>>>>

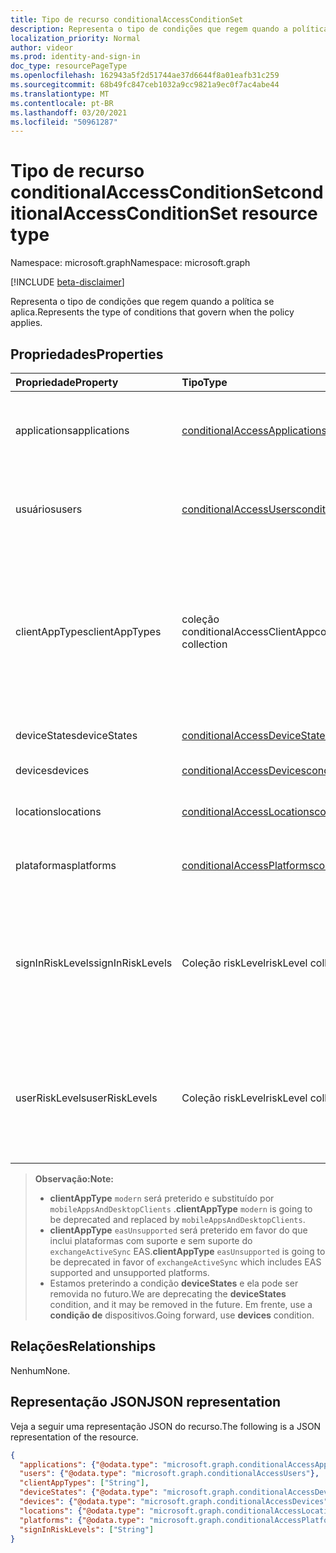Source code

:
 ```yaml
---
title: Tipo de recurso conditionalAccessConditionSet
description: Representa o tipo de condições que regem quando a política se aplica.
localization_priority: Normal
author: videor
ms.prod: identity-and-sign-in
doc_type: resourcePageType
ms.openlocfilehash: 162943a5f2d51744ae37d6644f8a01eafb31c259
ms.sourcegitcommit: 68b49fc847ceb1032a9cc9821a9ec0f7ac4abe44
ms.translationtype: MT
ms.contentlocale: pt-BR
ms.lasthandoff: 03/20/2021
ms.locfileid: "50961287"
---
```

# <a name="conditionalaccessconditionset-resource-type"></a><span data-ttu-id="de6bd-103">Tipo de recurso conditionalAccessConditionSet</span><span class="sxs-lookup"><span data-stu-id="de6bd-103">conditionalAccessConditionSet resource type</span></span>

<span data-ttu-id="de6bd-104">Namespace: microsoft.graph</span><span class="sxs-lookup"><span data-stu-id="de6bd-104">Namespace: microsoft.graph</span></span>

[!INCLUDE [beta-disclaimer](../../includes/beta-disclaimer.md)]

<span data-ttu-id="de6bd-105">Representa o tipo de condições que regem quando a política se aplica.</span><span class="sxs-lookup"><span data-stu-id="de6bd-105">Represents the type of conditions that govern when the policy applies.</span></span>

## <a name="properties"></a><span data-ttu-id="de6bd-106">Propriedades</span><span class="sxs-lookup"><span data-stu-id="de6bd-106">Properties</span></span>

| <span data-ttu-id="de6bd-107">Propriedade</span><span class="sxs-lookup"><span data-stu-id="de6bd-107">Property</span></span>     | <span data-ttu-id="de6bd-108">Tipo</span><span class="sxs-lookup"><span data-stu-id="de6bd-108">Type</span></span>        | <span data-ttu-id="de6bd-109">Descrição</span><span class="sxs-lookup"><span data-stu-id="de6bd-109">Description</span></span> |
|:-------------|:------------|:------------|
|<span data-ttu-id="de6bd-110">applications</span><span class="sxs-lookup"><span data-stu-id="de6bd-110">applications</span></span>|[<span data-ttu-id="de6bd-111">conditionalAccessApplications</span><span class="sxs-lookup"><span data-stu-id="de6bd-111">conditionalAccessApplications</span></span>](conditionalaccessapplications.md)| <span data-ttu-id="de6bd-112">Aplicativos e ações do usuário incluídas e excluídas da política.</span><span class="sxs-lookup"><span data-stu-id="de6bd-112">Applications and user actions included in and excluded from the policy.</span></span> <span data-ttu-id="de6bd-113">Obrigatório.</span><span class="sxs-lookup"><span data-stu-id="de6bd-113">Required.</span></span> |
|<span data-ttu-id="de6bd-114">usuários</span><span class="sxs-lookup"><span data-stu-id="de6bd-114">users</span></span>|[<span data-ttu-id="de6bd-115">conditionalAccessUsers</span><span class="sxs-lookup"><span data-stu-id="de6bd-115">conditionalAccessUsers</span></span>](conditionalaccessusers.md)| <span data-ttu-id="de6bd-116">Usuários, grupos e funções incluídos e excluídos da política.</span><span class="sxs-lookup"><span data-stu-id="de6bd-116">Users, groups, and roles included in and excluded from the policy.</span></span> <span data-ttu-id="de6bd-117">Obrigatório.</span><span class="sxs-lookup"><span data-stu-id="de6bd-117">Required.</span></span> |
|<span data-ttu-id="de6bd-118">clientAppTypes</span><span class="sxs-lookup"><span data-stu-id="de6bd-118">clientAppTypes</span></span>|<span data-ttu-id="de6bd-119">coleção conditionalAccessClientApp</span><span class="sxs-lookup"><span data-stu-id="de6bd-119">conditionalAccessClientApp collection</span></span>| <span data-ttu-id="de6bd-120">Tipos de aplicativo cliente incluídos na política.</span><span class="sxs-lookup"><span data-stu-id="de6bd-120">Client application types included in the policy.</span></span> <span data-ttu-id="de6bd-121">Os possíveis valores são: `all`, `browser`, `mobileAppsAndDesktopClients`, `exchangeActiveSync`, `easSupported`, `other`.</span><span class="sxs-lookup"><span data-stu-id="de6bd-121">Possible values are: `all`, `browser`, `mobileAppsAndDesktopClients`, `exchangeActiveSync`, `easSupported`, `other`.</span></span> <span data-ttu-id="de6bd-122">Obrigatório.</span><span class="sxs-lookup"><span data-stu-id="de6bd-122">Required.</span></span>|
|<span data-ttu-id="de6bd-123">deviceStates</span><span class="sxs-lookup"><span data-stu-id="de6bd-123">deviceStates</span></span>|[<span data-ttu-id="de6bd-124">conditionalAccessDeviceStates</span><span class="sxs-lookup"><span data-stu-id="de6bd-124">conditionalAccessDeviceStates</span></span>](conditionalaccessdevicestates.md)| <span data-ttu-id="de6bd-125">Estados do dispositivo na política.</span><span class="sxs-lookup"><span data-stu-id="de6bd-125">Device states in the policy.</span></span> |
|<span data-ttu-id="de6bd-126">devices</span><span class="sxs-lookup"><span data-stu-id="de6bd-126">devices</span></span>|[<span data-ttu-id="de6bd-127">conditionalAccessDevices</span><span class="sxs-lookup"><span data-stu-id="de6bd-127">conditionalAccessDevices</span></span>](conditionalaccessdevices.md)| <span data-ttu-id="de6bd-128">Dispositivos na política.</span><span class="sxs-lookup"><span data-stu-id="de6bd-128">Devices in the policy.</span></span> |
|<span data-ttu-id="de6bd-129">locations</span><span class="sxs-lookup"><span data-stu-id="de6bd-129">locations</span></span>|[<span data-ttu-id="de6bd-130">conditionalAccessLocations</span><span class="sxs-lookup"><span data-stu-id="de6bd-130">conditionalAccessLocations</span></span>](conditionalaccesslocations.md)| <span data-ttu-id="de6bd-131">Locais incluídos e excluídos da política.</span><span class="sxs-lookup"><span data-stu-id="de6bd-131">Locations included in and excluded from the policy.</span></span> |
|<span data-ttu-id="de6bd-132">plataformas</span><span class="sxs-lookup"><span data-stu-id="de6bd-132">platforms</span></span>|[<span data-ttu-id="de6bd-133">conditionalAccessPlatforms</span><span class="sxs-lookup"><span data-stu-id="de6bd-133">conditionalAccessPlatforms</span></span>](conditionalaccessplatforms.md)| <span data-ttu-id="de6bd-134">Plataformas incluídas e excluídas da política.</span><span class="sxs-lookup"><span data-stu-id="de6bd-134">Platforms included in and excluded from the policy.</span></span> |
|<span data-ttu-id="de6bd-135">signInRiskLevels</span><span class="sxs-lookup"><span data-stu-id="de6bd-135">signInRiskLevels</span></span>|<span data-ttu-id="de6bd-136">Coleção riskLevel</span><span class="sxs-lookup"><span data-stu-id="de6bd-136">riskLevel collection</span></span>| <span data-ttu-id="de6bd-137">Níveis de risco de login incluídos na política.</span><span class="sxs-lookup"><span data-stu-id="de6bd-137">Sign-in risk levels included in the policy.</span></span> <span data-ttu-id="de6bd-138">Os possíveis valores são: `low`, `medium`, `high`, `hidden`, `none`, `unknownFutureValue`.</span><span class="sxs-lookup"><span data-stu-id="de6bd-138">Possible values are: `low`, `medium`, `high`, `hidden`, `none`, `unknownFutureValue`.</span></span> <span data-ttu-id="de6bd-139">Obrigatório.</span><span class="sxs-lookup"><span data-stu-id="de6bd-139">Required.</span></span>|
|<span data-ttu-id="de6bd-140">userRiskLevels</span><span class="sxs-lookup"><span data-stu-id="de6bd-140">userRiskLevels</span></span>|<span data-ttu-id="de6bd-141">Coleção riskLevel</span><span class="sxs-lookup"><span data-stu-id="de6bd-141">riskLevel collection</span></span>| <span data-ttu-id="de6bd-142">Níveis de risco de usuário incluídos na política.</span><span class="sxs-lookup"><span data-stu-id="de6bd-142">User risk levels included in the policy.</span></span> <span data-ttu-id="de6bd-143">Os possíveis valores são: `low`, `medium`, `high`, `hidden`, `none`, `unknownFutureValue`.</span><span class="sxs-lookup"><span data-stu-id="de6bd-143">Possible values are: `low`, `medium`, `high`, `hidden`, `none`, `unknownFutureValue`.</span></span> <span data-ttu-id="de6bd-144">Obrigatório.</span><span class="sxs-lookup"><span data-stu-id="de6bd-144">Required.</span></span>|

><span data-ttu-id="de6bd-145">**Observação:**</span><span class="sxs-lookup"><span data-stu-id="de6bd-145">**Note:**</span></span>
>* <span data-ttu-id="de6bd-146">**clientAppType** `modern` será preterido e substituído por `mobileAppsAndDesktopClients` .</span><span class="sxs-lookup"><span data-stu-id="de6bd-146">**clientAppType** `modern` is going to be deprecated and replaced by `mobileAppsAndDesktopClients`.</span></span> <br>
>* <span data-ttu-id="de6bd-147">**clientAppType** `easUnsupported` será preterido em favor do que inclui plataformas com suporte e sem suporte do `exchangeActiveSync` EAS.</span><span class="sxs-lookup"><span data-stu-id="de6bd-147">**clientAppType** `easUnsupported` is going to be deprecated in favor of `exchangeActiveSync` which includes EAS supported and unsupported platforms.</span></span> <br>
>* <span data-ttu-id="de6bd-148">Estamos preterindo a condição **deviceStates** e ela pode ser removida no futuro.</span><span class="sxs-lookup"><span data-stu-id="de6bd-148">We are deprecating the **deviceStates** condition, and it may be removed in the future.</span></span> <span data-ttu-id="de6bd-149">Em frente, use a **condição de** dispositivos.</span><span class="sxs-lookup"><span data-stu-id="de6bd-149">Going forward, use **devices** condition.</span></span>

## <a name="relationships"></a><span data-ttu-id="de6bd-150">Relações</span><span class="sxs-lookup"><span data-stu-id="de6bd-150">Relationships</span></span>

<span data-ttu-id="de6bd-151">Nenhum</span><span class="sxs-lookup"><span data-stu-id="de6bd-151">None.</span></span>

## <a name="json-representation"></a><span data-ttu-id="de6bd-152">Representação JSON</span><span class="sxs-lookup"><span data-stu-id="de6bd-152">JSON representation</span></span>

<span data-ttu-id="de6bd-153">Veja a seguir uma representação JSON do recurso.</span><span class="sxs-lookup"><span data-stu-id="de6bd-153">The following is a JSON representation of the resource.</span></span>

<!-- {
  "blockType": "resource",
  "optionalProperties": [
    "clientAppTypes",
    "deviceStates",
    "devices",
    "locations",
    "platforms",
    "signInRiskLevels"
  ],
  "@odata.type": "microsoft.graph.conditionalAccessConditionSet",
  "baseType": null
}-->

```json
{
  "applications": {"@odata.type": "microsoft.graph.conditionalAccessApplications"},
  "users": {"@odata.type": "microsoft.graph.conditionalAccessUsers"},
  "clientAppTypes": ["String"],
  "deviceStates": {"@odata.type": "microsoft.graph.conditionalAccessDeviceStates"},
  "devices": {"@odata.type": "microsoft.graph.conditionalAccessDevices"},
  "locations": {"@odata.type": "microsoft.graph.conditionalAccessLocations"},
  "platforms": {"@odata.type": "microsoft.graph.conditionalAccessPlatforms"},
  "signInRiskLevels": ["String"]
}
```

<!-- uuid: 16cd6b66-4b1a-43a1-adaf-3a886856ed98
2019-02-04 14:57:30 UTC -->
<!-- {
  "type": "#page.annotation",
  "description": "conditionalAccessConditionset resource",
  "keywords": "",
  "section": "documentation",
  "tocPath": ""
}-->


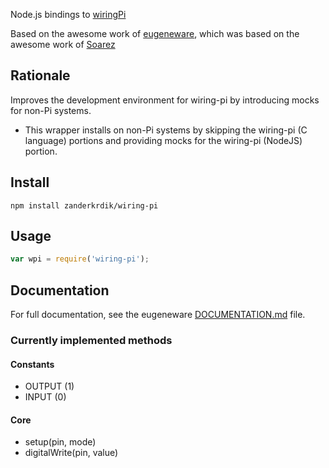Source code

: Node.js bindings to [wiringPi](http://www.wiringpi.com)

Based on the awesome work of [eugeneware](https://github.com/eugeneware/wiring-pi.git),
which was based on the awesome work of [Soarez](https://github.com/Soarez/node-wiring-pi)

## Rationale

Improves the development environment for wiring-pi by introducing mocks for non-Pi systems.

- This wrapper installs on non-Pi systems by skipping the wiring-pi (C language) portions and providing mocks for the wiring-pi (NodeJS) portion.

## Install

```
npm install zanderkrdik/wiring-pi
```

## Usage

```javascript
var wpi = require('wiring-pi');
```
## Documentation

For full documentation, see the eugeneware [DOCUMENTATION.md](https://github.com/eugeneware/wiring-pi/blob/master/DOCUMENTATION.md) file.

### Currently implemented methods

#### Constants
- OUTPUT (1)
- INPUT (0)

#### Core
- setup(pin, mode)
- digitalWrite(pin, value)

<<<<

* AIM OF THE TASK
Would you copy each line of the records that contains "clientAppTypes"?

* RESPONSE TO THE EXERCISE
|<span data-ttu-id="de6bd-118">clientAppTypes</span><span class="sxs-lookup"><span data-stu-id="de6bd-118">clientAppTypes</span></span>|<span data-ttu-id="de6bd-119">coleção conditionalAccessClientApp</span><span class="sxs-lookup"><span data-stu-id="de6bd-119">conditionalAccessClientApp collection</span></span>| <span data-ttu-id="de6bd-120">Tipos de aplicativo cliente incluídos na política.</span><span class="sxs-lookup"><span data-stu-id="de6bd-120">Client application types included in the policy.</span></span> <span data-ttu-id="de6bd-121">Os possíveis valores são: `all`, `browser`, `mobileAppsAndDesktopClients`, `exchangeActiveSync`, `easSupported`, `other`.</span><span class="sxs-lookup"><span data-stu-id="de6bd-121">Possible values are: `all`, `browser`, `mobileAppsAndDesktopClients`, `exchangeActiveSync`, `easSupported`, `other`.</span></span> <span data-ttu-id="de6bd-122">Obrigatório.</span><span class="sxs-lookup"><span data-stu-id="de6bd-122">Required.</span></span>|
    "clientAppTypes",
  "clientAppTypes": ["String"],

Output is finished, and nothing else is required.